Director: Carolina Hellsgård
Writer: Carolina Hellsgård
Cast: Zita Gaier, Gedion Oduor Wekesa, Sabine Timoteo, Nicolais Borger, Malik Adan, Flora Thiemann, Anima Schwinn, Mehdi Lamrini
Seen on: 14.9.2020
Claire (Zita Gaier) is on holidays in a big club hotel in Spain with her mother Sophie (Sabine Timoteo) and her sister Zoe (Nicolais Borger). Her mother and sister are quickly busy flirting and have little interest in spending time with Claire. When Claire meets the Senegalese refugee Amram (Gedion Oduor Wekesa) who sells bracelets on the beach, her desire to help him quickly turns into a deeper emotinal connection for her.
Sunburned is a beautifully made film that combines a coming-of-age tale with a serious political topic in a way that feels very natural. It stays with Claire’s childlike perspective at all times which is often to its strength, but does fall a little short sometimes. Even so, it is a strong film worth seeing.
Even though Sunburned strikes a very different tone, it reminded me of Dirty Dancing a lot. The setting in the holiday club, how it shows the casualness with which the (female) guests avail themselves of the male staff around them (and the beach vendors are practically staff as well, albeit unpaid, illegal and in an even more precarious position than the people who officially work there, and the relationship between the two sisters (down to a couple of scenes that feel straigh-up copied). There is even dancing, though in a very different context again.
That is not to say that Sunburned isn’t its own thing or that it doesn’t have anything to add. While there are parallels, there are things that are very much different as well. Foremost that’s the fact that Claire is only 13 years old and the addition of post-colonialism and race as political dimensions here. It is very impressive how Hellsgård is able to use Claire’s naiveté to analyze the relations between Europe and Africa in a highly critical way that nails the issues and that is also distinct from, say, Paradies: Liebe and Dólares de arena.
But it is not always to the film’s advantage that it remains with Claire that absolutely, and not only because it meant that everything is filtered through the white perspective. It would have been nice if we got to see the world through Amram’s eyes a little more.

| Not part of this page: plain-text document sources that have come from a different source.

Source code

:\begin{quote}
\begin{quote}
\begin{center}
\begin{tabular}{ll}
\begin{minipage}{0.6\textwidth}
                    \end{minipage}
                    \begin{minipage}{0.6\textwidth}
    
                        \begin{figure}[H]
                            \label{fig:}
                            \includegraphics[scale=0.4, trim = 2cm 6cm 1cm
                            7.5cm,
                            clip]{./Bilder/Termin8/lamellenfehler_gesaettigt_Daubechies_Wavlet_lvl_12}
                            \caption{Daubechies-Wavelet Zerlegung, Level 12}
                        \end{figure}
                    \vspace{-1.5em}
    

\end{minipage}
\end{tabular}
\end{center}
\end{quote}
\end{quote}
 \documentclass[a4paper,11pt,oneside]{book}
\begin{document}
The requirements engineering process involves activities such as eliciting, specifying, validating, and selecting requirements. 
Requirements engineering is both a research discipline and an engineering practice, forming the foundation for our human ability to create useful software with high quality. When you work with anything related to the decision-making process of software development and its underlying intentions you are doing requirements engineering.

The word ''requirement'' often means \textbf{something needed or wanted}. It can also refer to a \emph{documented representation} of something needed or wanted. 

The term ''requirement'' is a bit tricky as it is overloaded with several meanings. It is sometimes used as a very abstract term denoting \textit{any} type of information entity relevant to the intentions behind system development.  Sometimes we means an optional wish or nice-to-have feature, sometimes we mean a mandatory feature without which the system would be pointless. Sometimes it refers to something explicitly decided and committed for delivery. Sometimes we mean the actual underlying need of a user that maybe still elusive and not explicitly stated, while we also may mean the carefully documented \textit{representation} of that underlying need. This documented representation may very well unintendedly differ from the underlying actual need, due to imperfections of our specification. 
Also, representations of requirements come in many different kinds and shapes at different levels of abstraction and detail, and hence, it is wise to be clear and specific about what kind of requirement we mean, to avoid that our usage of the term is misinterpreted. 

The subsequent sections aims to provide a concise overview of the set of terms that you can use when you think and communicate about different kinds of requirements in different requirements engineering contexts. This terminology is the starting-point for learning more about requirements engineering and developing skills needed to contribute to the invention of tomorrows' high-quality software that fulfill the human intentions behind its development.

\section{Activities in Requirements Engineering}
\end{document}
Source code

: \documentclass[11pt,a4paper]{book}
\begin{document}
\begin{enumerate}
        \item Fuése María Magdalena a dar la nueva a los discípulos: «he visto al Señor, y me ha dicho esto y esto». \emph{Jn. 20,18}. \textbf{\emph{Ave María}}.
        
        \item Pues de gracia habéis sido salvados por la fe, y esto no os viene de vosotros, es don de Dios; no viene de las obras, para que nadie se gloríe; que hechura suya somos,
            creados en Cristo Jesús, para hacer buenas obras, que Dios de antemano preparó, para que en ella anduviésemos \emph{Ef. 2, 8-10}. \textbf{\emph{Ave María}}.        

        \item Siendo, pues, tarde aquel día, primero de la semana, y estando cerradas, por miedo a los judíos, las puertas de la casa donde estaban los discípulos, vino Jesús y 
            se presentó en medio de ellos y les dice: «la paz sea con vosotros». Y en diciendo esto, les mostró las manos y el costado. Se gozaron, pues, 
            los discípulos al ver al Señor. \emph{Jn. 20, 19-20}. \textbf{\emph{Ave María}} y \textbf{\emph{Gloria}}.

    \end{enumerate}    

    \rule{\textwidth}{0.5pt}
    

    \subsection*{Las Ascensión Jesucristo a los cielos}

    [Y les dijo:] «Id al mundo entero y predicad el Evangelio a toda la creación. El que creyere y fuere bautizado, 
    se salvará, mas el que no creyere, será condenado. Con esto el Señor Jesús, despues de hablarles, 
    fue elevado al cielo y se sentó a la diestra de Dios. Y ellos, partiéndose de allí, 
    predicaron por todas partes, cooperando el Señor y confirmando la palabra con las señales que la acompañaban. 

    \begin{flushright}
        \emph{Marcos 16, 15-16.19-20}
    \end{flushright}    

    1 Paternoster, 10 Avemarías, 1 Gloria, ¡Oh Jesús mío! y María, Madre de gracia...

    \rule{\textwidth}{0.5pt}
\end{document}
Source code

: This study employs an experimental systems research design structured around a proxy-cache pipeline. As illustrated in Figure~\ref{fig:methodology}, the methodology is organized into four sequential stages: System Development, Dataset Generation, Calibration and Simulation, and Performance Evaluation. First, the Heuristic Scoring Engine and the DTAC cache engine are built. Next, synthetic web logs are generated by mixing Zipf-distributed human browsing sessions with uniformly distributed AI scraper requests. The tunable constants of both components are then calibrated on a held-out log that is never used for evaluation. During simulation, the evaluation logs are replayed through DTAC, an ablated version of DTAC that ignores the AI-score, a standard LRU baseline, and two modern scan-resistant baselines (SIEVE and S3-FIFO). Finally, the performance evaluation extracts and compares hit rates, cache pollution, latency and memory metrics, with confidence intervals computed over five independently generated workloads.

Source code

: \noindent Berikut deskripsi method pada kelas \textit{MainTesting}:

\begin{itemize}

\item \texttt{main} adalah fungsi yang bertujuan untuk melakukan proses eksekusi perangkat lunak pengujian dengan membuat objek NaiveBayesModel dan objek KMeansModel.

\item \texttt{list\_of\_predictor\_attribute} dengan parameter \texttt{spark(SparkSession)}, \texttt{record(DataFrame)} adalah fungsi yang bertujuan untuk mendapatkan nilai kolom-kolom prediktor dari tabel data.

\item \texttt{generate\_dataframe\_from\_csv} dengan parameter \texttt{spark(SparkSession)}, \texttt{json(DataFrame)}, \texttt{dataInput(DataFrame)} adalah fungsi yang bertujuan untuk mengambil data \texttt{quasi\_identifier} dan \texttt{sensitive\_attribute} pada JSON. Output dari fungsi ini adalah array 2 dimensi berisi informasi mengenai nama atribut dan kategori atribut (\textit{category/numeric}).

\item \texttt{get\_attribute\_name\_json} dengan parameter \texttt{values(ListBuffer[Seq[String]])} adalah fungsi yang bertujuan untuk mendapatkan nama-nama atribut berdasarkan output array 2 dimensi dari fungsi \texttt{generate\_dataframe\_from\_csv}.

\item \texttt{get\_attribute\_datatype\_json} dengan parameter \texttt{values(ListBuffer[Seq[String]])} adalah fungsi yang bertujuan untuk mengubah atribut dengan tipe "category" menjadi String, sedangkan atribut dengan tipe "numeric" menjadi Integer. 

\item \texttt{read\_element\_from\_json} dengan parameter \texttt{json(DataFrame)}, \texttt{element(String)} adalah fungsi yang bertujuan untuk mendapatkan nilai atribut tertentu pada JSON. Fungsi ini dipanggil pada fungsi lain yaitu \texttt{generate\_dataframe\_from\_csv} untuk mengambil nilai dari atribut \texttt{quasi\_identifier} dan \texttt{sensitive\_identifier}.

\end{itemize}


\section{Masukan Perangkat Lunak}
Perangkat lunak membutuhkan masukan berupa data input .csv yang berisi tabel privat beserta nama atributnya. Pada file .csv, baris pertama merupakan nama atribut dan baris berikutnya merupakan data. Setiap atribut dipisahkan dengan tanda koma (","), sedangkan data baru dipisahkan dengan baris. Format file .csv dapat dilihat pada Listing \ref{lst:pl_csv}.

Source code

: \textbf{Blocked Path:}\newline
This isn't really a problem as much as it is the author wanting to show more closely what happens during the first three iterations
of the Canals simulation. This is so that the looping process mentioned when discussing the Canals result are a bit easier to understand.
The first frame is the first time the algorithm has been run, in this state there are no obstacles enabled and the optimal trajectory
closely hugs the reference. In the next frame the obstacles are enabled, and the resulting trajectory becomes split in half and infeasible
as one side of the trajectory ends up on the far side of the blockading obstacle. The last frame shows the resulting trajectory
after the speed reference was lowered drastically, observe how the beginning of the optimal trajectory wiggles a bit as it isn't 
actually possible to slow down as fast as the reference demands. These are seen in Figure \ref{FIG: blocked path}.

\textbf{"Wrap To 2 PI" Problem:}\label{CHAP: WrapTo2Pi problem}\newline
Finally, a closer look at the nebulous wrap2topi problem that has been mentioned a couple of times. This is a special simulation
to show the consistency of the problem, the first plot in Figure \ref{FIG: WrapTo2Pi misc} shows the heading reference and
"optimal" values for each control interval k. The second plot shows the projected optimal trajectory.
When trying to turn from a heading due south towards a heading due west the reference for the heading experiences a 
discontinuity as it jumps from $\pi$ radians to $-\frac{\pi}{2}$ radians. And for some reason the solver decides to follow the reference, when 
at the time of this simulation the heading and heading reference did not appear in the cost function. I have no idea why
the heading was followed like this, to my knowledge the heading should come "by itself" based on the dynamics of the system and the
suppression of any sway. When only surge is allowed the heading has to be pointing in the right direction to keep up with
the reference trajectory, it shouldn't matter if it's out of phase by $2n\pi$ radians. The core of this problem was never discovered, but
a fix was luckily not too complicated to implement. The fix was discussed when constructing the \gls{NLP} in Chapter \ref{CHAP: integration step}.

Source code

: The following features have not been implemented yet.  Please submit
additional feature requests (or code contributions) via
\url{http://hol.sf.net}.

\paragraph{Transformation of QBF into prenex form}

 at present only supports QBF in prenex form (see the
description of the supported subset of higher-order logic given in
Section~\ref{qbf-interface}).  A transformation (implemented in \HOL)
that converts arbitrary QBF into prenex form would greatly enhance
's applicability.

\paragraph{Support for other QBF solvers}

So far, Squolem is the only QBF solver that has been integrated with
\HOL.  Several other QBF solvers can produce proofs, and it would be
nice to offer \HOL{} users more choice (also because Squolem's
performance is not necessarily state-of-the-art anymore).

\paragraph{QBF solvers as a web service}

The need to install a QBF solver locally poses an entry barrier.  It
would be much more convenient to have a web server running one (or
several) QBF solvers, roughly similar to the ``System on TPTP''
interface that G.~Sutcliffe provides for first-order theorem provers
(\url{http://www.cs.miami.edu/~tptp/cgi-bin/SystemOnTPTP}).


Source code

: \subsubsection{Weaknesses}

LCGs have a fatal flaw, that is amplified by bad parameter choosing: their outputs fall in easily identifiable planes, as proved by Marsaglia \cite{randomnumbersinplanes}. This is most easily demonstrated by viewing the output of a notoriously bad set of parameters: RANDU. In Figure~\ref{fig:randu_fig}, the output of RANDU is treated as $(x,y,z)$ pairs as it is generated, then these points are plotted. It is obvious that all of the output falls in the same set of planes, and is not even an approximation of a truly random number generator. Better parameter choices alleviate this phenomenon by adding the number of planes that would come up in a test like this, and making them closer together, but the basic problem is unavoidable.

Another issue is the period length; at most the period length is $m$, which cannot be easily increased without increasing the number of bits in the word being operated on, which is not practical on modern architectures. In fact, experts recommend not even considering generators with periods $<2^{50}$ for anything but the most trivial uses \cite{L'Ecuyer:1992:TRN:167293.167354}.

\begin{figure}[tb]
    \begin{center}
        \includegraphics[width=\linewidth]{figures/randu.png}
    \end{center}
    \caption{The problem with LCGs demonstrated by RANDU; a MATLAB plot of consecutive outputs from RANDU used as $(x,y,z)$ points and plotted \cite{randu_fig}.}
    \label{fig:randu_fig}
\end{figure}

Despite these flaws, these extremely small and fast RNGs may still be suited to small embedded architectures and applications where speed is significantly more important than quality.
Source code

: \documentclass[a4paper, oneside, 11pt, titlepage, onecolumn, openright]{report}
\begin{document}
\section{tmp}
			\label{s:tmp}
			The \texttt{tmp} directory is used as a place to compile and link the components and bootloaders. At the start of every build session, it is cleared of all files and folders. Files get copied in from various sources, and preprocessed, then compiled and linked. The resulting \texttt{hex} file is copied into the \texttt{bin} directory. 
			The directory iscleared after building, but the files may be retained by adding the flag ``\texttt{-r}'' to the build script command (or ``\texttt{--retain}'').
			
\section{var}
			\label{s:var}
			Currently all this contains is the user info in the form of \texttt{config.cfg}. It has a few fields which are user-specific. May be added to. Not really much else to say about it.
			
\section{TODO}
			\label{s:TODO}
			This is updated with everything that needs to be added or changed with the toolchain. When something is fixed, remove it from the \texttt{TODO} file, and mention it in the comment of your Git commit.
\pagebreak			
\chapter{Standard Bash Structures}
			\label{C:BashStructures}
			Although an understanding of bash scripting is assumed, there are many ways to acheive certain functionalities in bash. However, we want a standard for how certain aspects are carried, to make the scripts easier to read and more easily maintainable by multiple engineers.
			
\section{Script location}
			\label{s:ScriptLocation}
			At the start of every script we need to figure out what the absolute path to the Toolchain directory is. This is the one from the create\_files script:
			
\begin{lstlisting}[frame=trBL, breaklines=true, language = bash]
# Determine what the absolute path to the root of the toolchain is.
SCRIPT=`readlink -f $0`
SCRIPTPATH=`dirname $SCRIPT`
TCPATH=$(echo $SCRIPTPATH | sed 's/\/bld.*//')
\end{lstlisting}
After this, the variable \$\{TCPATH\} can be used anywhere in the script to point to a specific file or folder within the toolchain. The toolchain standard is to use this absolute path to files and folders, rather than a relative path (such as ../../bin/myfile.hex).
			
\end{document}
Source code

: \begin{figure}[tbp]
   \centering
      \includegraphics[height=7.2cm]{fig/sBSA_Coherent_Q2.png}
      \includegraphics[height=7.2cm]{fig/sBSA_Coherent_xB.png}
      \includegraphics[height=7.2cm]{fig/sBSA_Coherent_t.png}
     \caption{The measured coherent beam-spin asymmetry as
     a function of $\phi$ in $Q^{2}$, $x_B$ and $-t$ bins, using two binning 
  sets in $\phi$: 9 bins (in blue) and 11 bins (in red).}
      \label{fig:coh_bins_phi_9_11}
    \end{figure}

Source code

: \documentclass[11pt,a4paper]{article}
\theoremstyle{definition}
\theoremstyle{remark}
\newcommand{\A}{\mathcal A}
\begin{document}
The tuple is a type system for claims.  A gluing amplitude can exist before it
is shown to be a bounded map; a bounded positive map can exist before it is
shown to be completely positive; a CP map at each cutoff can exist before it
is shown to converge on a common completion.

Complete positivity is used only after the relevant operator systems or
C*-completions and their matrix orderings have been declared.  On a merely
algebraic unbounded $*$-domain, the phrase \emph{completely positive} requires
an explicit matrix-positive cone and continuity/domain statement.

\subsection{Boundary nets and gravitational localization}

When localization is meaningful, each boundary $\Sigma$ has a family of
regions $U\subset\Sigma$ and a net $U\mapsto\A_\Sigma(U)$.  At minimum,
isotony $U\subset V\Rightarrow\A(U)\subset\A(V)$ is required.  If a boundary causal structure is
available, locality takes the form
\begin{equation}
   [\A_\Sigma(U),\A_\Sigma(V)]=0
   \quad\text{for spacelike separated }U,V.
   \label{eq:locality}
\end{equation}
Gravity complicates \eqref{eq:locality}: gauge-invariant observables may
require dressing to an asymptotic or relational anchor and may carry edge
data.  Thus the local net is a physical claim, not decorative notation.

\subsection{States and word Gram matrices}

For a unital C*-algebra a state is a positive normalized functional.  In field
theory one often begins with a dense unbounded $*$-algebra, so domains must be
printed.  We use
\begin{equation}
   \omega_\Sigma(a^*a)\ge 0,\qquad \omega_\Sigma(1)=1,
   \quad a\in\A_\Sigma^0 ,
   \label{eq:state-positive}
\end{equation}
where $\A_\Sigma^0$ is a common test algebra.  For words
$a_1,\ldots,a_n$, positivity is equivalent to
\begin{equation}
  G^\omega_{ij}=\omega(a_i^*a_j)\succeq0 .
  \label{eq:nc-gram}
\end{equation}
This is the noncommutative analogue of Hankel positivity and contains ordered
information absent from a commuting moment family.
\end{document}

Sometimes I just wished for a more structural view, a more overarching criticism than just what can be shown in individual fates – and the film lacks that.
Still, it is a really good watch, especially if you’re able to supplement the structural view yourself. Gaier is amazing, the movie is beautifully shot and it definitely makes many good points and gives you more than enough food for thought.
Summarizing: Very good.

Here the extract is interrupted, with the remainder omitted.